| TASK GOAL |
Only the lines that contain the string "Unilateral" belong in the answer; pull them from the records.
# # # #
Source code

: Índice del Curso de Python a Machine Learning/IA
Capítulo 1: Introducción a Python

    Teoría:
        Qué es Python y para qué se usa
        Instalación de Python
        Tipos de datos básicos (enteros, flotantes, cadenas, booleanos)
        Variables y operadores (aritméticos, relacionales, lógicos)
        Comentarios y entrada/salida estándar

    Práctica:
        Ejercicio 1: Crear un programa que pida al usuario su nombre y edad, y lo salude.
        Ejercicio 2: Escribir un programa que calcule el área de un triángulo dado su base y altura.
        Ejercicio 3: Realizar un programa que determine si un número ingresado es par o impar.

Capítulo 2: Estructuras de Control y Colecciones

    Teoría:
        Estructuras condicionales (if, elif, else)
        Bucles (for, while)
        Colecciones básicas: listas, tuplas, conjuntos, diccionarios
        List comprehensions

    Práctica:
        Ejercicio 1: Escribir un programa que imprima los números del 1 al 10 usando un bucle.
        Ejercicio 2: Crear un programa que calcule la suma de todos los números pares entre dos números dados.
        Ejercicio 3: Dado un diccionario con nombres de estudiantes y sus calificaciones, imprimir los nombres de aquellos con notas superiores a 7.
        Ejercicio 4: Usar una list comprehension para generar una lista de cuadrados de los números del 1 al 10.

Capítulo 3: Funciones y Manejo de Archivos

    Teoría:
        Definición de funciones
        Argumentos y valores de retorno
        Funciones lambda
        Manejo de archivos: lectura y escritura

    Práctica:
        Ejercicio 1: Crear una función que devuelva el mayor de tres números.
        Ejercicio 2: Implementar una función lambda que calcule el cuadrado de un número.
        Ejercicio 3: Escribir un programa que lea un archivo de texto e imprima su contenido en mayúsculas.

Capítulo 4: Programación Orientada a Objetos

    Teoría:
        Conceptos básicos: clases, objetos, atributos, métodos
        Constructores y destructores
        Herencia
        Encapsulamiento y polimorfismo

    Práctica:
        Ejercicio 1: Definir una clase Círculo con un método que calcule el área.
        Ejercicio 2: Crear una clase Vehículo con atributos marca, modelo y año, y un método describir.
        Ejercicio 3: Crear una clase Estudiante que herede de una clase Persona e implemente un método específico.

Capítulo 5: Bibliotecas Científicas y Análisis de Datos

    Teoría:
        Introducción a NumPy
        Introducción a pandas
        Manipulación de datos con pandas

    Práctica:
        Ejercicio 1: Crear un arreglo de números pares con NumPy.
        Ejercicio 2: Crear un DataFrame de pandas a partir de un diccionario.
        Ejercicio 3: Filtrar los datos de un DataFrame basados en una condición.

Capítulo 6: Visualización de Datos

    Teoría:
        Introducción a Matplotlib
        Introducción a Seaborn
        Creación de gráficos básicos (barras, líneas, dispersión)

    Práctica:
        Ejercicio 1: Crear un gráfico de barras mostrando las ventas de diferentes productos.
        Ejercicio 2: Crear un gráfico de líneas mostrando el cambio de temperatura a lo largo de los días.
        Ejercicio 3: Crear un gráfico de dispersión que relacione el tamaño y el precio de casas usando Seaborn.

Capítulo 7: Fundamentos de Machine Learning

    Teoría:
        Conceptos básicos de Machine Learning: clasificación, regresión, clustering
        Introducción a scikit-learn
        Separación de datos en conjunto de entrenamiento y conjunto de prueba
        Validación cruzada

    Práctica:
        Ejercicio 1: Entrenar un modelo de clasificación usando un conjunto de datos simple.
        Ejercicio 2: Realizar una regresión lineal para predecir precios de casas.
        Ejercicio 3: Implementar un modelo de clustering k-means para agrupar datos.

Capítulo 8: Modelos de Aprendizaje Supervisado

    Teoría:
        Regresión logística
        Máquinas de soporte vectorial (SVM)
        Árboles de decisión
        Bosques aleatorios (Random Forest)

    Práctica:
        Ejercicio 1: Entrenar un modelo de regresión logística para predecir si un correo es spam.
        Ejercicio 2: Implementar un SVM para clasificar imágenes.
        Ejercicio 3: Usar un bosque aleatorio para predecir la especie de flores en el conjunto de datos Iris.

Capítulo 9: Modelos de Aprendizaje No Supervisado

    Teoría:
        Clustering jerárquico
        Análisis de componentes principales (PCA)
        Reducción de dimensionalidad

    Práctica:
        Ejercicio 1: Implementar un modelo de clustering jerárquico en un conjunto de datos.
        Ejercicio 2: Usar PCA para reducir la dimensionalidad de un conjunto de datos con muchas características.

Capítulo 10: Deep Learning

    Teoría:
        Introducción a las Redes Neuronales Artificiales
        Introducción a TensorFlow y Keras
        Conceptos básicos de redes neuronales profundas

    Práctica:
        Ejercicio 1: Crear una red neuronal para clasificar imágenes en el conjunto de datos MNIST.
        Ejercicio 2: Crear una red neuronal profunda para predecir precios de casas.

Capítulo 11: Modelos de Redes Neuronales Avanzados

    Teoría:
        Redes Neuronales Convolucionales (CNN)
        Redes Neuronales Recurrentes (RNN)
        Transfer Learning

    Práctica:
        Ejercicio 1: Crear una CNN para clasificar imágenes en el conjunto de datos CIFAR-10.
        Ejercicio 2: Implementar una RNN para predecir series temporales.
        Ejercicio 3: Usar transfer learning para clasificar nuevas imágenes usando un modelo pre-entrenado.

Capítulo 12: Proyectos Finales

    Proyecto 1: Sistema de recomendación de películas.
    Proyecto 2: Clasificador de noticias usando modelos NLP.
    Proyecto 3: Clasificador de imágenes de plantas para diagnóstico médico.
# # # #
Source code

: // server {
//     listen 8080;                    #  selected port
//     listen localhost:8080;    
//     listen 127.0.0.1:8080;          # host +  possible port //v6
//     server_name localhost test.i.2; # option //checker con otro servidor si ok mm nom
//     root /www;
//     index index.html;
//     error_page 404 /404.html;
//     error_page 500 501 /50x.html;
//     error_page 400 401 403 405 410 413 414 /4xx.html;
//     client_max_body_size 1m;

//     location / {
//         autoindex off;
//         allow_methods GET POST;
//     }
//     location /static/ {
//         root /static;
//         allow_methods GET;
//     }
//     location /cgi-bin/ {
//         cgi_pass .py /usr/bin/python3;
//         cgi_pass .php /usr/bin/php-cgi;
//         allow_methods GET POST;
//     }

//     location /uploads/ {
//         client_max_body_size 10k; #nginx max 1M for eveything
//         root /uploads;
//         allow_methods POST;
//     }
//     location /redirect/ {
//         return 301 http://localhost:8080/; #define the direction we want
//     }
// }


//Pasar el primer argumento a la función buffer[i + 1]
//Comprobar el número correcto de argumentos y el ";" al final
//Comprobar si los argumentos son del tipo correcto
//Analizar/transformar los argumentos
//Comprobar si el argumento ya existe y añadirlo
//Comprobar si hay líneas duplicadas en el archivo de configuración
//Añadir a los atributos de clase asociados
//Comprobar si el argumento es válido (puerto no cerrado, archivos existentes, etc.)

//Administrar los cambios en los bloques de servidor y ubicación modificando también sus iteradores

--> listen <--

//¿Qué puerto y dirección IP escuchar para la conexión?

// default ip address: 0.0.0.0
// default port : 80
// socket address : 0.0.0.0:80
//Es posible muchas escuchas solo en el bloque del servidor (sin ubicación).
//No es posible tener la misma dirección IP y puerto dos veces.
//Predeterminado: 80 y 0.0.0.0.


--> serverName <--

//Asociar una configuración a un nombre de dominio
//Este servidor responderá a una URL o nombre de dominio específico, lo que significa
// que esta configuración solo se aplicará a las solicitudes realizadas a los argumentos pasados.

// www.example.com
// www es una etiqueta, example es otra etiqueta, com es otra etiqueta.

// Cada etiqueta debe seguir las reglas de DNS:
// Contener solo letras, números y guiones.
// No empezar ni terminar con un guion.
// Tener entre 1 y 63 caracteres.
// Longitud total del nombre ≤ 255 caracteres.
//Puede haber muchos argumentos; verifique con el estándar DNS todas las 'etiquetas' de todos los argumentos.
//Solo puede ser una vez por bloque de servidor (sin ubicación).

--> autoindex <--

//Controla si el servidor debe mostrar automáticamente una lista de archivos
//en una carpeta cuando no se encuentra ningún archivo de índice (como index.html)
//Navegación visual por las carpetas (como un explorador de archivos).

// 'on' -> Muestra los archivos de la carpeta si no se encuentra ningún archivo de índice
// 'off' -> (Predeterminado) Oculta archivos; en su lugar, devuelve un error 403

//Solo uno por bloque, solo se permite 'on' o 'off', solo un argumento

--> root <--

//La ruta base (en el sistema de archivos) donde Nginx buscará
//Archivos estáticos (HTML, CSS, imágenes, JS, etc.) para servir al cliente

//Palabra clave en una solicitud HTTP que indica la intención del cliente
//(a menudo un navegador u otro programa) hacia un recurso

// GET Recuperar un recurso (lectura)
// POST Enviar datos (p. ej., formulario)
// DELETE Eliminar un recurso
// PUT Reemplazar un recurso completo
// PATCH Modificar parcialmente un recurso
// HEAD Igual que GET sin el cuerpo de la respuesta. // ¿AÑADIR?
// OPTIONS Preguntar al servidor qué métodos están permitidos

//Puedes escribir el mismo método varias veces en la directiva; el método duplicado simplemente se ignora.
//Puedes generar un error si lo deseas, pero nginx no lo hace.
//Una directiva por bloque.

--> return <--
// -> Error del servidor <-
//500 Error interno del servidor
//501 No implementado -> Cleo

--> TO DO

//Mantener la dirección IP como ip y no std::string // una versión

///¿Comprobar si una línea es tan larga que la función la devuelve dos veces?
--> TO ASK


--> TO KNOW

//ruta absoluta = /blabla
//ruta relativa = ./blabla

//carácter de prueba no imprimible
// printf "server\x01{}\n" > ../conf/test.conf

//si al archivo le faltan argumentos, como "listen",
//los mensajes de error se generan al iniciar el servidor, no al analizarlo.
# # # #
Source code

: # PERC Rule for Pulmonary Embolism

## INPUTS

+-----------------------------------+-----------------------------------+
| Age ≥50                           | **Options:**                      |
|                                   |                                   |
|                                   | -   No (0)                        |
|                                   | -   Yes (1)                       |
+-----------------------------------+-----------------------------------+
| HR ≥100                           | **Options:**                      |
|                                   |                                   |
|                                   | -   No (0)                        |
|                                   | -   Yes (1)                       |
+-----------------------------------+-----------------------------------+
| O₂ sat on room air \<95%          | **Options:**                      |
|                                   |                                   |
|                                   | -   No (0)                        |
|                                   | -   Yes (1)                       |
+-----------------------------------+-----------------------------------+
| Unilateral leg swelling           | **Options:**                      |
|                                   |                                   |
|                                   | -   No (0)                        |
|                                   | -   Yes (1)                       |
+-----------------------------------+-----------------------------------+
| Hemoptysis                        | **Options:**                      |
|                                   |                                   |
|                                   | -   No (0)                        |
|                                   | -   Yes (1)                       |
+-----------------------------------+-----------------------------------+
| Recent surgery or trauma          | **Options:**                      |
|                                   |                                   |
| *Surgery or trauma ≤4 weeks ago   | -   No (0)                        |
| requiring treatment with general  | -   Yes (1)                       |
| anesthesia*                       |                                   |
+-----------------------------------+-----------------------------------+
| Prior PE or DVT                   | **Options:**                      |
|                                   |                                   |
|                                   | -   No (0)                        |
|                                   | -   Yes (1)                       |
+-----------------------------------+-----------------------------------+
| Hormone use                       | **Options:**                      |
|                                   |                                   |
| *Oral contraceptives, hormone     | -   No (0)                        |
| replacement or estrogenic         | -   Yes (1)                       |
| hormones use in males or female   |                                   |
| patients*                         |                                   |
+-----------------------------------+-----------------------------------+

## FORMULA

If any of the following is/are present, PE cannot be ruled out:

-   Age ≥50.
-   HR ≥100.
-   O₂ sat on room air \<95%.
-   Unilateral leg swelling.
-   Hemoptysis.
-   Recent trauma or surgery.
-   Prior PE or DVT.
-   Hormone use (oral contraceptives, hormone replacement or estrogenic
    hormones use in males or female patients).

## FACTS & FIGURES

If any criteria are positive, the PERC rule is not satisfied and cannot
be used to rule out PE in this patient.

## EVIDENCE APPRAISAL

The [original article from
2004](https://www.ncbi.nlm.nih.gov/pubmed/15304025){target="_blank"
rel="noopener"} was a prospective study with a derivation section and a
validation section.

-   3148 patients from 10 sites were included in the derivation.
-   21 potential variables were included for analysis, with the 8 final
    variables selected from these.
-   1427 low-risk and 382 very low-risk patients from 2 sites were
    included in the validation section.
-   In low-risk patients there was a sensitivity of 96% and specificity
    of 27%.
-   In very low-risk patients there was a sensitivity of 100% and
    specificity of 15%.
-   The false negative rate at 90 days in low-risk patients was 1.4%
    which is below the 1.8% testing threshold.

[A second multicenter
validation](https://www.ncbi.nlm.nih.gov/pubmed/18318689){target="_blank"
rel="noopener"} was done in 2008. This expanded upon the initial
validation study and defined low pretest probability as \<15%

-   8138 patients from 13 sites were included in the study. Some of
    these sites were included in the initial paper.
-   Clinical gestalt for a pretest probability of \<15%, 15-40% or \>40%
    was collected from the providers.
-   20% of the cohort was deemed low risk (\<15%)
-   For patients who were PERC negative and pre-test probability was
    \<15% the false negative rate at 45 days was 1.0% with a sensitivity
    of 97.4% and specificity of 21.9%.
# # # #
| SOLUTION |
| Unilateral leg swelling           | **Options:**                      |
-   Unilateral leg swelling.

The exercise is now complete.